Good Quality Seeds Means High Productivity Down the Line

Growers traditionally propagate potatoes by planting seed tubers, and this is beneficial for several reasons. Seed tubers are easy to plant, and plants grow quickly and vigorously. Harvested cultivars also are uniform in size, and the yields are usually high.
While potatoes grown from tubers (seed potatoes) produce an exact genetic clone of the mother plant, those grown, for example, from true potato seeds are not clones and will have different characteristics than the parent plant. In this last particular case, the commercial aspect gets waived, which is not a business-oriented approach.
“Potato varieties are clones. When you plant a tuber of, say, Yukon Gold, you are really planting part of the same original plant that was first grown from true seed in the 1970s. Each generation of tubers is just more clones of that plant. Clones are predictable, which is a good thing for agriculture,” according to Cultivariable contributors.

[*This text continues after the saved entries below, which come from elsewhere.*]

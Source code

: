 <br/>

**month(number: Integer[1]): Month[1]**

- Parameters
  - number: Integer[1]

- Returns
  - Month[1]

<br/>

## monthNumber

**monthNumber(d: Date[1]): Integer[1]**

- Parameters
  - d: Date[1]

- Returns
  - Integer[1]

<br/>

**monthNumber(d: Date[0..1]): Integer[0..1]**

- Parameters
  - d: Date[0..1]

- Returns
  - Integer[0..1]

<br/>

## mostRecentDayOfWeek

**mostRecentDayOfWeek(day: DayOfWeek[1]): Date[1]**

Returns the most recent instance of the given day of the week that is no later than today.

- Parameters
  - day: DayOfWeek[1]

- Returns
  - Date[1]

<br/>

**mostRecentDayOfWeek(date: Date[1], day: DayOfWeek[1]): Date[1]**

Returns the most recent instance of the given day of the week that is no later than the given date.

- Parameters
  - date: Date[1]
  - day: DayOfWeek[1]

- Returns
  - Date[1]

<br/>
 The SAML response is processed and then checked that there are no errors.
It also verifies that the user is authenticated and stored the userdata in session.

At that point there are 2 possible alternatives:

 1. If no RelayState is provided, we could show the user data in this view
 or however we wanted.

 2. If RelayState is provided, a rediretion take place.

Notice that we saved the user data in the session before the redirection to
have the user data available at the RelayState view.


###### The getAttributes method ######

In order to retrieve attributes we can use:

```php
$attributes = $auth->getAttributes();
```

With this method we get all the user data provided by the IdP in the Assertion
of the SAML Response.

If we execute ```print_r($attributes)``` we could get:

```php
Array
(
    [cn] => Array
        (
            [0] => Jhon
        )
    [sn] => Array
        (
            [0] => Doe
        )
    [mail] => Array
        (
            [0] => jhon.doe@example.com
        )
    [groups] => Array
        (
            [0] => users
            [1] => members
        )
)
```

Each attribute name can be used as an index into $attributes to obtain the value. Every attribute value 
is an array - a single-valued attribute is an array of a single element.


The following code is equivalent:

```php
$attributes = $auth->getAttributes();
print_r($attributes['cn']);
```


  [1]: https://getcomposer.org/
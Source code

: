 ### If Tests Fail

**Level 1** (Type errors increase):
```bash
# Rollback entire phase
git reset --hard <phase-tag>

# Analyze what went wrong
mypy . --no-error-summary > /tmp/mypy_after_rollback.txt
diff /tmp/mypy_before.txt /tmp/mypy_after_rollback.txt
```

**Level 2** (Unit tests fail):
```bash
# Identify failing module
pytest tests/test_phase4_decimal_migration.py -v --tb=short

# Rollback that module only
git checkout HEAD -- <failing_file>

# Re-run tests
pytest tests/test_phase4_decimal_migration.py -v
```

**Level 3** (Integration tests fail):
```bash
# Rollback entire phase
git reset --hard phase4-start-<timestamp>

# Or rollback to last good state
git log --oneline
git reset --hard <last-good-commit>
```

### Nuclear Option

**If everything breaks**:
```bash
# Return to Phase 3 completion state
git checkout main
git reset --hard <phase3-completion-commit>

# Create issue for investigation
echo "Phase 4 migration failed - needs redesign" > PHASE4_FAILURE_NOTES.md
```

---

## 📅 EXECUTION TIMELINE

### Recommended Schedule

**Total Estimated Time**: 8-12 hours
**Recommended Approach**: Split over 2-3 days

Good quality seed is almost universally considered a requirement for high productivity in all potato production systems. For example, much of the yield gap currently constraining productivity in low-income countries is attributed to the poor quality of seeds. That is why, the potato seed sector development is a major concern for governments, researchers, development agencies, and civil society organizations. Potato seed systems are often characterized as formal or informal, although the informal seed system is complex and particularly in low-income countries there are many linkages between the two systems.
“In areas of high potato productivity (e.g., the USA and Europe), with seeds of certified high quality, formal systems are dominant, even though some production subsectors (e.g., organic producers) often use seeds that are not certified […],” Gregory A. Forbes, Amy Charkowski, Jorge Andrade-Piedra, Monica L. Parker, and Elmar Schulte-Geldermann wrote in their ‘Potato Seed Systems’ paper.
Potato Seed Systems in Europe and North America
Despite the use and availability of technology, seed potatoes are produced primarily in the northern agricultural regions of these two continents to avoid insect virus vectors, and a wide range of bacterial and fungal diseases common in warmer climates. In Europe and North America, commercial growers who plant large acreages of potatoes almost exclusively use certified seeds. However, in the United States, farmers who manage mixed vegetable farms, particularly organic farmers, generally use informal seeds, demonstrating that current seed systems tend to primarily serve growers who produce potatoes as a commodity.